# Performance von Web-Frameworks



## Michael Voigt (7. Okt 2008)

Hallo Leute,

ich bin ein absoluter Laie und Java EE. In meiner Firma planen wir jetzt die Entwicklung eines größeren Projekts in Java EE - Technologie. Die Zugriffe auf dem System werden voraussichtlich enorm sein. 

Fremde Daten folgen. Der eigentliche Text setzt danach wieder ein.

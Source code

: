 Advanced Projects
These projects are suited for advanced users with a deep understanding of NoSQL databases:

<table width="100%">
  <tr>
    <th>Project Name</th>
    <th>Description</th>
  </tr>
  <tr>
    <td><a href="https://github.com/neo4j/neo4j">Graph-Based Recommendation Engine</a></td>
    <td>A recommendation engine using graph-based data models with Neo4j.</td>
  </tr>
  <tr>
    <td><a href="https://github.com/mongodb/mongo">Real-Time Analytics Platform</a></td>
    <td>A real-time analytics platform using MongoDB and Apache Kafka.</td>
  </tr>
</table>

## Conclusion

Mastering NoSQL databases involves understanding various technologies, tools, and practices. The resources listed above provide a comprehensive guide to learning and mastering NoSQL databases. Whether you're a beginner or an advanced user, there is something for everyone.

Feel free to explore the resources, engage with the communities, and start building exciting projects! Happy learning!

Hierbei ist mir die Aufgabe für die Entwicklung des Web-Tier zugekommen. Ich habe mich daraufhin schon etwas in diesem Bereich umgehört und bin auf folgende Frameworks gestoßen

1. Tapestry
2. Struts 2
3. JSF Facelets
4. Wicket
5. GWT

Da wie bereits oben beschrieben, die Zugriffe auf das System enorm sein werden, stellt sich für mich natürlich im Vorfeld die Frage auf welches Framework man setzen sollte. Denn auf der einen Seite liest man unter Contenmanager.de, das die Web-Engine für Java im verhältniss zu PHP sehr langsam sein soll. Auf der anderen Seite liest man allerdings auch (wikipedia.de), daß Tapestry auf Performance ausgelegt ist.

Könnt Ihr (Professionals) mir mal bitte eine Einteilung der obigen Frameworks geben. Insbesondere bezugnehmend auf diie Performance? Auf welches Framework würdet Ihr setzen?

 Michael


----------



## maki (7. Okt 2008)

> Denn auf der einen Seite liest man unter Contenmanager.de, das die Web-Engine für Java im verhältniss zu PHP sehr langsam sein soll.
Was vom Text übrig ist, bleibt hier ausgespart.